Personal information
- Full name: Valeri Borisovich Zykov
- Date of birth: 24 February 1944 (age 81)
- Place of birth: Gorky, USSR
- Height: 1.78 m (5 ft 10 in)
- Position(s): Defender

Youth career
- Lokomotiv Gorky
- Trudovye Rezervy Gorky

Senior career*
- Years: Team / Apps / (Gls)
- 1963–1965: Volga Gorky
- 1966–1975: FC Dynamo Moscow / 213 / (1)

International career
- 1970–1971: USSR / 4 / (0)

= Valeri Zykov =

Soviet footballer

Valeri Borisovich Zykov (Валерий Борисович Зыков; born 24 February 1944) is a former Soviet football player.
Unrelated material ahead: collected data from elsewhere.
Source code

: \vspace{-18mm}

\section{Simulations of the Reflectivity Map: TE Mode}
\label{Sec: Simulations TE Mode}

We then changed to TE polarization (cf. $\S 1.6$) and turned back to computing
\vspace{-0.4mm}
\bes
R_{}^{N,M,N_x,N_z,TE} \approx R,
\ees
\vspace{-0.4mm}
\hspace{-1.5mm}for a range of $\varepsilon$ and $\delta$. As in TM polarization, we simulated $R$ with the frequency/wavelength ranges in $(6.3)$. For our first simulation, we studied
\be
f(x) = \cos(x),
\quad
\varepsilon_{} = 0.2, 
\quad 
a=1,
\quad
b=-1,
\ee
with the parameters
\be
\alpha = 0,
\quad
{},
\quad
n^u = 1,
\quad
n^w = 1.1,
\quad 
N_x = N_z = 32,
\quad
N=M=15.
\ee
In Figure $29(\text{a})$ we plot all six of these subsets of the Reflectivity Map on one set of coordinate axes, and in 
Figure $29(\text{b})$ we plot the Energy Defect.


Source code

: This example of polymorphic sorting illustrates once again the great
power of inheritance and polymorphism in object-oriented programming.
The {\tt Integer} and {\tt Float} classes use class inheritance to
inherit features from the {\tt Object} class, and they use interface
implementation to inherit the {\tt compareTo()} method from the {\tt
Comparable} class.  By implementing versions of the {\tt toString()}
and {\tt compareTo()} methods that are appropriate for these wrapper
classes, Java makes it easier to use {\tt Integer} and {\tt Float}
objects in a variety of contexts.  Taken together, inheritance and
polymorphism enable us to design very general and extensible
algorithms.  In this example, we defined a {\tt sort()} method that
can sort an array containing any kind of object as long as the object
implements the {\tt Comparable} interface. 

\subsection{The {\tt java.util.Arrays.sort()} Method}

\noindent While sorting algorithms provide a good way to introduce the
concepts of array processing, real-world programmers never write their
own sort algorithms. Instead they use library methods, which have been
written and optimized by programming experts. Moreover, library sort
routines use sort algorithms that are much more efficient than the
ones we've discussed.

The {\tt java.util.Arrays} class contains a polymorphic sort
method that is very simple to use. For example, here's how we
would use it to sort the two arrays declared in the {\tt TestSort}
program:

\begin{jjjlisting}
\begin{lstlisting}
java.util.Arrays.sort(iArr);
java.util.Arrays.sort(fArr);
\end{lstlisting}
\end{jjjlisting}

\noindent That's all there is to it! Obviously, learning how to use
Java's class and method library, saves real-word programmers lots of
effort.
Since 1991 he works for the FC Dynamo Moscow retired former players organization.

==Career==
Born in Gorky, Zykov began playing youth football with Lokomotiv Gorky. He played as a defender for Volga Gorky and FC Dynamo Moscow, appearing in 213 Soviet league matches. Zykov won the Soviet Cup twice with Dynamo and was awarded Master of Sports of the USSR, International Class.

==Honours==
- Soviet Cup winner: 1967, 1970.

==International career==
Zykov made his debut for USSR on 6 May 1970 in a friendly against Bulgaria. He also played in UEFA Euro 1972 qualifiers (he did not play in the final tournament).